There is a lot of buzz around active data warehousing.
How does this differ from traditional data warehousing?
Data warehouse deployments improve the execution of a business strategy and
this evolution imposes an ever-increasing set of service levels upon a data
warehouse architect helping make data warehousing an active process.
The underlying philosophy for implementing an active data warehouse is to increase
the speed and accuracy of business decisions. The goal is to achieve decision-making
as near real-time as necessary to deliver maximum value. The key point is to
let the business application drive the data freshness and performance service
levels.
Is an active data warehouse more efficient?
An active data warehouse provides a new breed of decision support. The active
data warehouse differs from a traditional data warehouse on many levels.
First, the active data warehouse is a business-critical system for an organisation.
Since it supports operational decision-making, downtime cannot be tolerated.

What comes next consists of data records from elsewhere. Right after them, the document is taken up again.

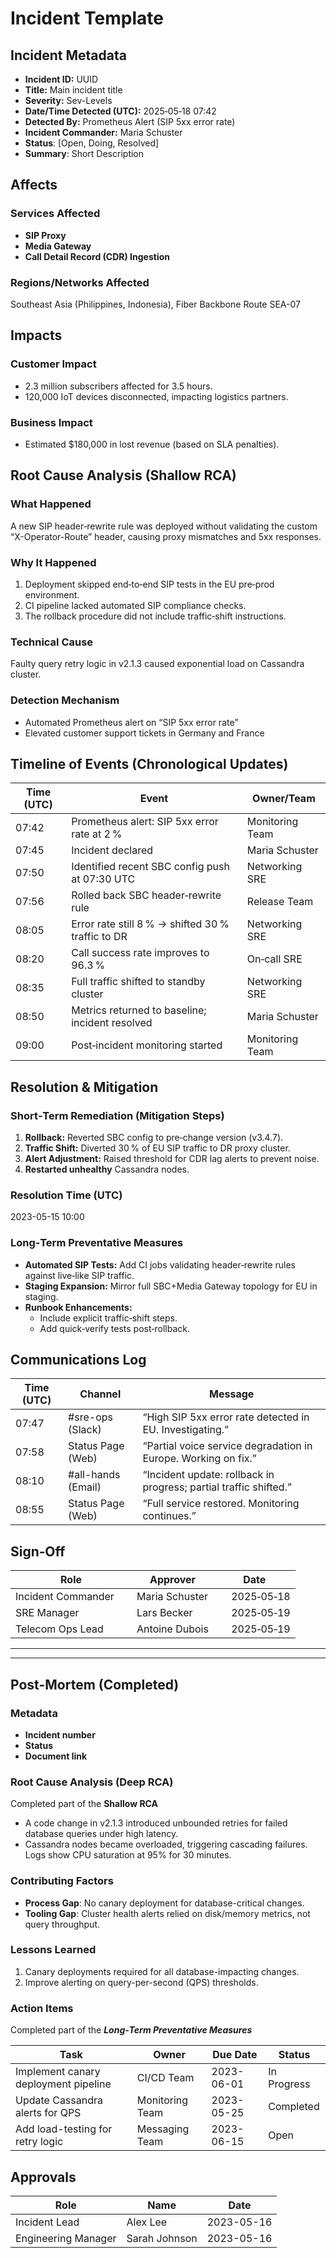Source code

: # Incident Template

## Incident Metadata

- **Incident ID:** UUID
- **Title:** Main incident title
- **Severity:** Sev-Levels
- **Date/Time Detected (UTC):** 2025‑05‑18 07:42
- **Detected By:** Prometheus Alert (SIP 5xx error rate)
- **Incident Commander:** Maria Schuster
- **Status**: [Open, Doing, Resolved]
- **Summary**: Short Description

## Affects

### Services Affected

- **SIP Proxy**
- **Media Gateway**
- **Call Detail Record (CDR) Ingestion**

### Regions/Networks Affected

Southeast Asia (Philippines, Indonesia), Fiber Backbone Route SEA-07

## Impacts

### Customer Impact

- 2.3 million subscribers affected for 3.5 hours.
- 120,000 IoT devices disconnected, impacting logistics partners.

### Business Impact

- Estimated $180,000 in lost revenue (based on SLA penalties).

## Root Cause Analysis (Shallow RCA)

### What Happened

A new SIP header‑rewrite rule was deployed without validating the custom “X-Operator-Route” header, causing proxy mismatches and 5xx responses.

### Why It Happened

1. Deployment skipped end‑to‑end SIP tests in the EU pre‑prod environment.
2. CI pipeline lacked automated SIP compliance checks.
3. The rollback procedure did not include traffic‑shift instructions.

### Technical Cause

Faulty query retry logic in v2.1.3 caused exponential load on Cassandra cluster.

### Detection Mechanism

- Automated Prometheus alert on “SIP 5xx error rate”
- Elevated customer support tickets in Germany and France

## Timeline of Events (Chronological Updates)

| Time (UTC) | Event                                             | Owner/Team      |
| ---------- | ------------------------------------------------- | --------------- |
| 07:42      | Prometheus alert: SIP 5xx error rate at 2 %       | Monitoring Team |
| 07:45      | Incident declared                                 | Maria Schuster  |
| 07:50      | Identified recent SBC config push at 07:30 UTC    | Networking SRE  |
| 07:56      | Rolled back SBC header‑rewrite rule               | Release Team    |
| 08:05      | Error rate still 8 % → shifted 30 % traffic to DR | Networking SRE  |
| 08:20      | Call success rate improves to 96.3 %              | On‑call SRE     |
| 08:35      | Full traffic shifted to standby cluster           | Networking SRE  |
| 08:50      | Metrics returned to baseline; incident resolved   | Maria Schuster  |
| 09:00      | Post‑incident monitoring started                  | Monitoring Team |

## Resolution & Mitigation

### Short‑Term Remediation (Mitigation Steps)

1. **Rollback:** Reverted SBC config to pre‑change version (v3.4.7).
2. **Traffic Shift:** Diverted 30 % of EU SIP traffic to DR proxy cluster.
3. **Alert Adjustment:** Raised threshold for CDR lag alerts to prevent noise.
4. **Restarted unhealthy** Cassandra nodes.

### Resolution Time (UTC)

2023-05-15 10:00

### Long‑Term Preventative Measures

- **Automated SIP Tests:** Add CI jobs validating header‑rewrite rules against live‑like SIP traffic.
- **Staging Expansion:** Mirror full SBC+Media Gateway topology for EU in staging.
- **Runbook Enhancements:**
  - Include explicit traffic‑shift steps.
  - Add quick‑verify tests post‑rollback.

## Communications Log

| Time (UTC) | Channel            | Message                                                           |
| ---------- | ------------------ | ----------------------------------------------------------------- |
| 07:47      | #sre-ops (Slack)   | “High SIP 5xx error rate detected in EU. Investigating.”          |
| 07:58      | Status Page (Web)  | “Partial voice service degradation in Europe. Working on fix.”    |
| 08:10      | #all-hands (Email) | “Incident update: rollback in progress; partial traffic shifted.” |
| 08:55      | Status Page (Web)  | “Full service restored. Monitoring continues.”                    |

## Sign‑Off

| **Role**             | **Approver**   | **Date**     |
| -------------------- | -------------- | ------------ |
| Incident Commander   | Maria Schuster |   2025‑05‑18 |
| SRE Manager          | Lars Becker    |   2025‑05‑19 |
| Telecom Ops Lead     | Antoine Dubois |   2025‑05‑19 |

---

---

## Post-Mortem (Completed)

### Metadata

- **Incident number**
- **Status**
- **Document link**

### Root Cause Analysis (Deep RCA)

Completed part of the **Shallow RCA**

- A code change in v2.1.3 introduced unbounded retries for failed database queries under high latency.
- Cassandra nodes became overloaded, triggering cascading failures. Logs show CPU saturation at 95% for 30 minutes.

### Contributing Factors

- **Process Gap**: No canary deployment for database-critical changes.
- **Tooling Gap**: Cluster health alerts relied on disk/memory metrics, not query throughput.

### Lessons Learned

1. Canary deployments required for all database-impacting changes.
2. Improve alerting on query-per-second (QPS) thresholds.

### Action Items

Completed part of the **_Long‑Term Preventative Measures_**

| **Task**                             | **Owner**       | **Due Date** | **Status**  |
| ------------------------------------ | --------------- | ------------ | ----------- |
| Implement canary deployment pipeline | CI/CD Team      | 2023-06-01   | In Progress |
| Update Cassandra alerts for QPS      | Monitoring Team | 2023-05-25   | Completed   |
| Add load-testing for retry logic     | Messaging Team  | 2023-06-15   | Open        |

## Approvals

| **Role**            | **Name**      | **Date**   |
| ------------------- | ------------- | ---------- |
| Incident Lead       | Alex Lee      | 2023-05-16 |
| Engineering Manager | Sarah Johnson | 2023-05-16 |
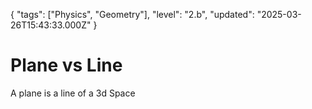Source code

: {
  "tags": ["Physics", "Geometry"],
  "level": "2.b",
  "updated": "2025-03-26T15:43:33.000Z"
}


# Plane vs Line
A plane is a line of a 3d Space
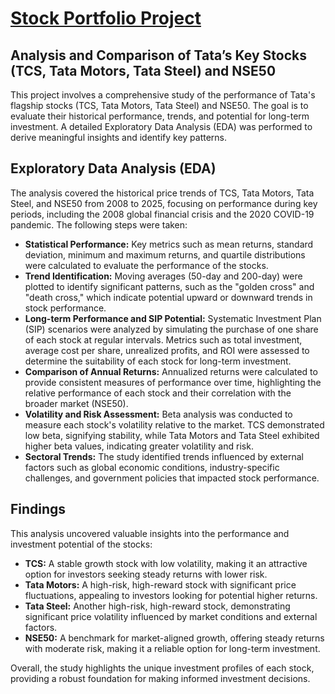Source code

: <!DOCTYPE html>
<html lang="en">
<head>
  <meta charset="UTF-8">
  <meta name="viewport" content="width=device-width, initial-scale=1.0">
</head>
<body>
  <h1><u>Stock Portfolio Project</u></h1>

  <h2>Analysis and Comparison of Tata’s Key Stocks (TCS, Tata Motors, Tata Steel) and NSE50</h2>
  <p>
    This project involves a comprehensive study of the performance of Tata's flagship stocks (TCS, Tata Motors, Tata Steel) and NSE50. The goal is to evaluate their historical performance, trends, and potential 
    for long-term investment. A detailed Exploratory Data Analysis (EDA) was performed to derive meaningful insights and identify key patterns.
  </p>

  <h2>Exploratory Data Analysis (EDA)</h2>
  <p>
    The analysis covered the historical price trends of TCS, Tata Motors, Tata Steel, and NSE50 from 2008 to 2025, focusing on performance during key periods, including the 2008 global financial crisis and the 2020 COVID-19 pandemic. The following steps were taken:
  </p>
  <ul>
    <li>
      <strong>Statistical Performance:</strong> Key metrics such as mean returns, standard deviation, minimum and maximum returns, and quartile distributions were calculated to evaluate the performance of the stocks.
    </li>
    <li>
      <strong>Trend Identification:</strong> Moving averages (50-day and 200-day) were plotted to identify significant patterns, such as the "golden cross" and "death cross," which indicate potential upward or downward trends in stock performance.
    </li>
    <li>
      <strong>Long-term Performance and SIP Potential:</strong> Systematic Investment Plan (SIP) scenarios were analyzed by simulating the purchase of one share of each stock at regular intervals. Metrics such as total investment, average cost per share, unrealized profits, and ROI were assessed to determine the suitability of each stock for long-term investment.
    </li>
    <li>
      <strong>Comparison of Annual Returns:</strong> Annualized returns were calculated to provide consistent measures of performance over time, highlighting the relative performance of each stock and their correlation with the broader market (NSE50).
    </li>
    <li>
      <strong>Volatility and Risk Assessment:</strong> Beta analysis was conducted to measure each stock's volatility relative to the market. TCS demonstrated low beta, signifying stability, while Tata Motors and Tata Steel exhibited higher beta values, indicating greater volatility and risk.
    </li>
    <li>
      <strong>Sectoral Trends:</strong> The study identified trends influenced by external factors such as global economic conditions, industry-specific challenges, and government policies that impacted stock performance.
    </li>
  </ul>

  <h2>Findings</h2>
  <p>
    This analysis uncovered valuable insights into the performance and investment potential of the stocks:
  </p>
  <ul>
    <li>
      <strong>TCS:</strong> A stable growth stock with low volatility, making it an attractive option for investors seeking steady returns with lower risk.
    </li>
    <li>
      <strong>Tata Motors:</strong> A high-risk, high-reward stock with significant price fluctuations, appealing to investors looking for potential higher returns.
    </li>
    <li>
      <strong>Tata Steel:</strong> Another high-risk, high-reward stock, demonstrating significant price volatility influenced by market conditions and external factors.
    </li>
    <li>
      <strong>NSE50:</strong> A benchmark for market-aligned growth, offering steady returns with moderate risk, making it a reliable option for long-term investment.
    </li>
  </ul>
  <p>
    Overall, the study highlights the unique investment profiles of each stock, providing a robust foundation for making informed investment decisions.
  </p>
</body>
</html>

In the traditional world of data warehousing, downtime is certainly undesirable
and decreases productivity for knowledge workers, but it is not usually considered
business-critical.
When a traditional data warehouse is unavailable, decisions are deferred until
it comes back up. Yet because those decisions are long-term in nature, the bottom-line
cost of deferring a decision is not overly significant. On the other hand, the
opportunity cost for downtime in an active data warehouse is very high because
operational decisions cannot be deferred.
Does downtime have a substantial impact on an active data
warehouse?
When an active data warehouse is unavailable, operational decisions are made
without the benefit of quantitative decision support. The impact of downtime
on an active data warehouse is the difference between optimised decisions and
information-deprived decisions.
In an enterprise deployment, the cost of downtime is very high and cannot
be easily recovered. Like a traditional data warehouse, a best-of-breed active
data warehouse spans functional and departmental boundaries within an organisation.
It provides a single source of truth for both tactical and strategic decision
support.
What makes the design of an active data warehouse special?
An active data warehouse is designed to support enterprise-level business objectives,
and typically reaches further into the organisation than traditional data warehousing.
This often means integration with multiple channels across the organisation
such as the Web, call centre, and other customer touch points.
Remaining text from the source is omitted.